This is part of what I replied to him:

First of all a possible cause for a "wobbling" Earth. I already refered to the Earth as a complex set of different gyroscopes subject to orbital and spinning perturations, causing precession and obliquity cycles. Newton already explained the cause of the precession cycle to be gravity difference on the far side and close side of the equatorial bulge and the moon and the sun, causing a torque force, attempting to erect the earth spinning axis perpendicular to the plane of the sun / moon orbits. However the spinning causes a precession reaction. This means that the spin axis of the crust-mantle part of the Earth moves around in a cone. But how about the spin axis of the core?

We wonder about the small solid inner core, which shape depends on the pressures and temperature, much more than the centrifugal force. Therefore the solid inner core may not have a equatorial bulge comparable to Earth and even if so, it will still react differently to the Solar and Moon gravitation because the parameters are different. Hence, the solid inner core has a different precession logic independent of the mantle.

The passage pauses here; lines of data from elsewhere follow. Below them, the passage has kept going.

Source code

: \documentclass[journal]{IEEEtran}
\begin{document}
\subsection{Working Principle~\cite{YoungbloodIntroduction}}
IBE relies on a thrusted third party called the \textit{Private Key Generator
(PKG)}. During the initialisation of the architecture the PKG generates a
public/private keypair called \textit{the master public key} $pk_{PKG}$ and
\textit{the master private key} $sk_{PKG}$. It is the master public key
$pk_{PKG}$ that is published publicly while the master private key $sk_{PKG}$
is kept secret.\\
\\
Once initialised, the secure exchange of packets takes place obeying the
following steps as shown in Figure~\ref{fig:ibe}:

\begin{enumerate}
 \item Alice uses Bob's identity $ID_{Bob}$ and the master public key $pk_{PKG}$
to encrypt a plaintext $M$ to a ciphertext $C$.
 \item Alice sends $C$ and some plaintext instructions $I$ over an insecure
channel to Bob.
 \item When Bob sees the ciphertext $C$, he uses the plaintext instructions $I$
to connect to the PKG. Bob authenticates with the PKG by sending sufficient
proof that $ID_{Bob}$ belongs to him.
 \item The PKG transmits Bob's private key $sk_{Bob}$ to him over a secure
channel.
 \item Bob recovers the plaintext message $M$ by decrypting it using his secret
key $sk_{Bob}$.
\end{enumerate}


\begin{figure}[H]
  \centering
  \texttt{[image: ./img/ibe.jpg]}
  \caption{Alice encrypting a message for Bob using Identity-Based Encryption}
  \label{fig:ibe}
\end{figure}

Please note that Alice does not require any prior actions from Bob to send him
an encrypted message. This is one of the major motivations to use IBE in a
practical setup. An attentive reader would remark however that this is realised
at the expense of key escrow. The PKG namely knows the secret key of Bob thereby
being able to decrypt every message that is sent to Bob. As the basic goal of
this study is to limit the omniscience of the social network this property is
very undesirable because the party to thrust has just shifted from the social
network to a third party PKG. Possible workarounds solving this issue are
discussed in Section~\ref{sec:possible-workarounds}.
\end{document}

The fluid outer core is supposed to stabilize the spin axis of the inner core and acts as a torque converter just like in cars with automatic transmissions. We assume that it's stabilizing capacity is limited and when the size of the solid inner core increases due to cooling, it takes over a tremendous amount of annular momentum, while decreasing the stability capacity of the outer core. As a result, at a certain moment, like, for instance, perhaps 17,5 Ka ago, the spin axis of the solid inner core may break lock with the spin axis of the mantle. This will cause tremendous unstable flows in the outer core, resulting in pressure differences on the core mantle boundary, which ultimately will have dynamic effects on the shape of the Earth.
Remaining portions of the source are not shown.